§ Goal of the exercise: Beneath this instruction is a block of data; output from it exactly the lines that run from the one containing "In this project we" through the one containing "This connection string is", inclusive.

Extracted records:
• • •

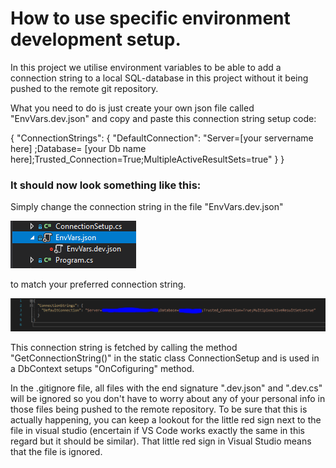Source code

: # How to use specific environment development setup.

In this project we utilise environment variables to be able to add a connection string to a local SQL-database in this project without it being pushed to the remote git repository.

What you need to do is just create your own json file called "EnvVars.dev.json" and copy and paste this connection string setup code:

{
  "ConnectionStrings": {
    "DefaultConnection": "Server=[your servername here] ;Database= [your Db name here];Trusted_Connection=True;MultipleActiveResultSets=true"
  }
}



### It should now look something like this:

Simply change the connection string in the file "EnvVars.dev.json"

![EnvVarsLocation](EnvVarsLocation.PNG)

to match your preferred connection string. 

![ALookAtTheJsonFile](ALookAtTheJsonFile.PNG)



This connection string is fetched by calling the method "GetConnectionString()" in the static class ConnectionSetup and is used in a DbContext setups "OnCofiguring" method.



In the .gitignore file, all files with the end signature ".dev.json" and ".dev.cs" will be ignored so you don't have to worry about any of your personal info in those files being pushed to the remote repository. To be sure that this is actually happening, you can keep a lookout for the little red sign next to the file in visual studio (encertain if VS Code works exactly the same in this regard but it should be similar). That little red sign in Visual Studio means that the file is ignored.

• • •

§ Worked solution:
In this project we utilise environment variables to be able to add a connection string to a local SQL-database in this project without it being pushed to the remote git repository.

What you need to do is just create your own json file called "EnvVars.dev.json" and copy and paste this connection string setup code:

{
  "ConnectionStrings": {
    "DefaultConnection": "Server=[your servername here] ;Database= [your Db name here];Trusted_Connection=True;MultipleActiveResultSets=true"
  }
}



### It should now look something like this:

Simply change the connection string in the file "EnvVars.dev.json"

![EnvVarsLocation](EnvVarsLocation.PNG)

to match your preferred connection string. 

![ALookAtTheJsonFile](ALookAtTheJsonFile.PNG)



This connection string is fetched by calling the method "GetConnectionString()" in the static class ConnectionSetup and is used in a DbContext setups "OnCofiguring" method.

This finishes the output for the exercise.